Looking around the pro sports landscape at owners such as Paul
Allen (Seattle Seahawks), who has a reported net worth of $11
billion, and Time Warner (Atlanta Braves and Hawks), which has
assets valued at $20 billion, Bengals president Mike Brown says
with no small measure of understatement, "They have a safety net
we don't."
Roller Derby
At its peak of popularity, in 1972, Roller Derby drew 5.5
million fans to U.S. rinks. But the biggest star, Blonde Bomber
Joanie Weston, died in May at 62, and her sport--developed by
impresario Leo Seltzer in Depression-era Chicago--died after
promoters turned it into a WWF-style geek show later in the 1970s.

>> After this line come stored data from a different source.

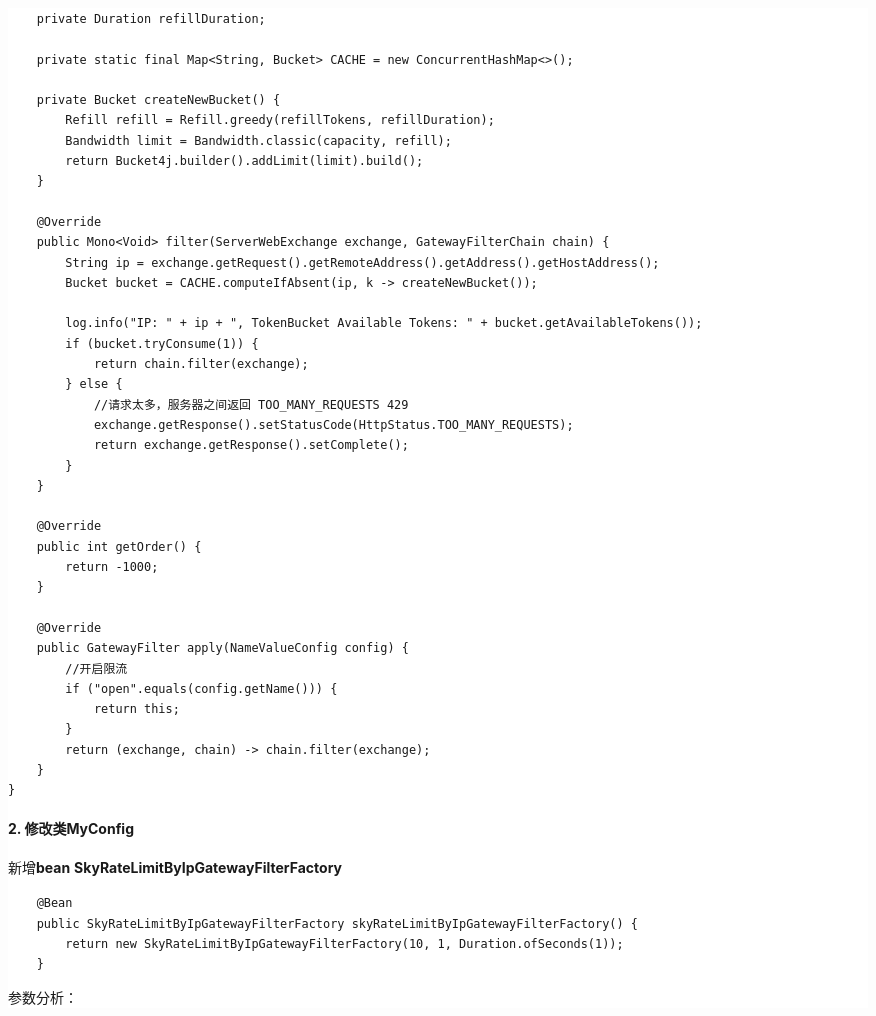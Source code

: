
 ```
    private Duration refillDuration;

    private static final Map<String, Bucket> CACHE = new ConcurrentHashMap<>();

    private Bucket createNewBucket() {
        Refill refill = Refill.greedy(refillTokens, refillDuration);
        Bandwidth limit = Bandwidth.classic(capacity, refill);
        return Bucket4j.builder().addLimit(limit).build();
    }

    @Override
    public Mono<Void> filter(ServerWebExchange exchange, GatewayFilterChain chain) {
        String ip = exchange.getRequest().getRemoteAddress().getAddress().getHostAddress();
        Bucket bucket = CACHE.computeIfAbsent(ip, k -> createNewBucket());

        log.info("IP: " + ip + ", TokenBucket Available Tokens: " + bucket.getAvailableTokens());
        if (bucket.tryConsume(1)) {
            return chain.filter(exchange);
        } else {
            //请求太多，服务器之间返回 TOO_MANY_REQUESTS 429
            exchange.getResponse().setStatusCode(HttpStatus.TOO_MANY_REQUESTS);
            return exchange.getResponse().setComplete();
        }
    }

    @Override
    public int getOrder() {
        return -1000;
    }

    @Override
    public GatewayFilter apply(NameValueConfig config) {
        //开启限流
        if ("open".equals(config.getName())) {
            return this;
        }
        return (exchange, chain) -> chain.filter(exchange);
    }
}

```
#### 2. 修改类MyConfig
新增**bean** **SkyRateLimitByIpGatewayFilterFactory**
```
    @Bean
    public SkyRateLimitByIpGatewayFilterFactory skyRateLimitByIpGatewayFilterFactory() {
        return new SkyRateLimitByIpGatewayFilterFactory(10, 1, Duration.ofSeconds(1));
    }
```
参数分析：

Independent NASCAR Drivers
Dave Marcis is a throwback to an age when drivers maintained and
raced cars they actually owned and depended on their winnings
for food and gas. Thus, during qualifiers for the NASCAR Jiffy
Lube 300 at New Hampshire International Raceway in July, the
56-year-old Marcis, who has a permanent race-day crew of only
four (most drivers have eight), spent part of his time under the
hood of his Chevrolet Monte Carlo, trying to remove a faulty
shock absorber. "We're definitely behind the times," says
Marcis' assistant, Dwayne Leek. "There's only so much Dave can
do."
Marcis is regarded as the last of the old-time independent
drivers. "Today guys come along, get in a car and don't really
understand it," says Marcis, who has earned a little more than
$5 million in 30 years on the track. I enjoy doing my own thing."
He hasn't won a race in 15 years, however, and he lives a
spartan existence. Most drivers have spacious, air-conditioned
trailers, catered meals and even personal fitness trainers.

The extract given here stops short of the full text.